Navigating Lea's way through the crashed research boat is accomplished by clicking different symbols on a map. Since you can turn on and off lights remotely, she figures that is the best way to get her attention. There are also doors to open, objects to activate, and elevators to use. As you make her way around, she'll start to have freaky flashbacks of weird experiments involving a chemical called hydroxide oxydrin, secreted from a pseudo-human/insect species called the Tyriades. Is it the key to everlasting life? If that's the case then where did everyone go and why is the boat all overgrown with funky plants?
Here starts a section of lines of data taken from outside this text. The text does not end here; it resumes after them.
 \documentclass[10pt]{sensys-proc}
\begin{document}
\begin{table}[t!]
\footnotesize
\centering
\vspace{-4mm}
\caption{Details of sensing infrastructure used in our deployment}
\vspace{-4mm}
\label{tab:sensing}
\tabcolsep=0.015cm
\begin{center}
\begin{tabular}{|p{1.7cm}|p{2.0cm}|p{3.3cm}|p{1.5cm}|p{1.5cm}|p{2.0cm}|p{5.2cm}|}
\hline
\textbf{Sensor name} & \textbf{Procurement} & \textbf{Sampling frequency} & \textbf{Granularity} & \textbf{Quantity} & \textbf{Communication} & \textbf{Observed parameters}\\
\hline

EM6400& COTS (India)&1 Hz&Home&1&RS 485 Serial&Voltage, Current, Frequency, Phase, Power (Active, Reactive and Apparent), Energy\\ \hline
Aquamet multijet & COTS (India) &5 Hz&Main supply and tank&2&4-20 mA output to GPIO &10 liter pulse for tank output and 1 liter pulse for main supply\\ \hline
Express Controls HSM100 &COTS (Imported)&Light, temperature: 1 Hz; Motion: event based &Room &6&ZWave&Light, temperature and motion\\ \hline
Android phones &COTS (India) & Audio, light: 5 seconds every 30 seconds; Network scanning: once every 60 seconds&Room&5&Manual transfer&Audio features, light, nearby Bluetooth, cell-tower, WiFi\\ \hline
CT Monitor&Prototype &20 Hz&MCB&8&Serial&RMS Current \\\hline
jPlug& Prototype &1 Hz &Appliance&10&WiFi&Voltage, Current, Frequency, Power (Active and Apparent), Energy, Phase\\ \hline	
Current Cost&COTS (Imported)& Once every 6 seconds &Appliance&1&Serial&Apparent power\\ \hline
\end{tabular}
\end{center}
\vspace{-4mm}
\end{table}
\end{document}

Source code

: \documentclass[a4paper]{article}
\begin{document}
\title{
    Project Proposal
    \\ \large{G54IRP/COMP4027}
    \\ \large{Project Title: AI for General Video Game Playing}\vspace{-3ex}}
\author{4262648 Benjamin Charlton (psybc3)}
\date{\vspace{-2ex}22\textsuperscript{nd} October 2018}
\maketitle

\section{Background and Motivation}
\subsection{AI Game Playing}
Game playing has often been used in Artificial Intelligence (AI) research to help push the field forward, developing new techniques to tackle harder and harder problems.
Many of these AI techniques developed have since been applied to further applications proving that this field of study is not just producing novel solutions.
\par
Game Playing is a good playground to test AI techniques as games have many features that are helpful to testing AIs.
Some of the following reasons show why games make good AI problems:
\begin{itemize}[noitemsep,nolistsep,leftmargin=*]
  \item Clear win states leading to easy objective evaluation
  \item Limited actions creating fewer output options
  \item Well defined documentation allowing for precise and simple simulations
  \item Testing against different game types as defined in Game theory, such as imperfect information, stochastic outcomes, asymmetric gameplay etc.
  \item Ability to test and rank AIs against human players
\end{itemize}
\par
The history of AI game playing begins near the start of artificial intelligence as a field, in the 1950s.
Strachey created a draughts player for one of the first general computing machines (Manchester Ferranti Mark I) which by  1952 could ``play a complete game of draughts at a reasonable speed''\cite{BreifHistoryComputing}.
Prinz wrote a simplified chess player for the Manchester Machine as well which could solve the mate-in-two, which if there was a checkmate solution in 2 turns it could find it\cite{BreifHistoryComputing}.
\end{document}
Who are the Tyriades, anyhow?
Naturally, you're going to find out, but it'll take quite a few passwords, keys, and puzzles to get your answers. Besides using up to three cameras at a time to follow Lea around, you'll be doing a ton of sleuthing around in the EDEHN computer system. All the employees of the facility have their own logins and passwords for the network, so depending on whose files you're accessing you'll be able to learn some details on the Tyriades via audio recordings, decipher some codes with a Polybius square, or maybe just find a secret document containing the access code's to someone ELSE's files.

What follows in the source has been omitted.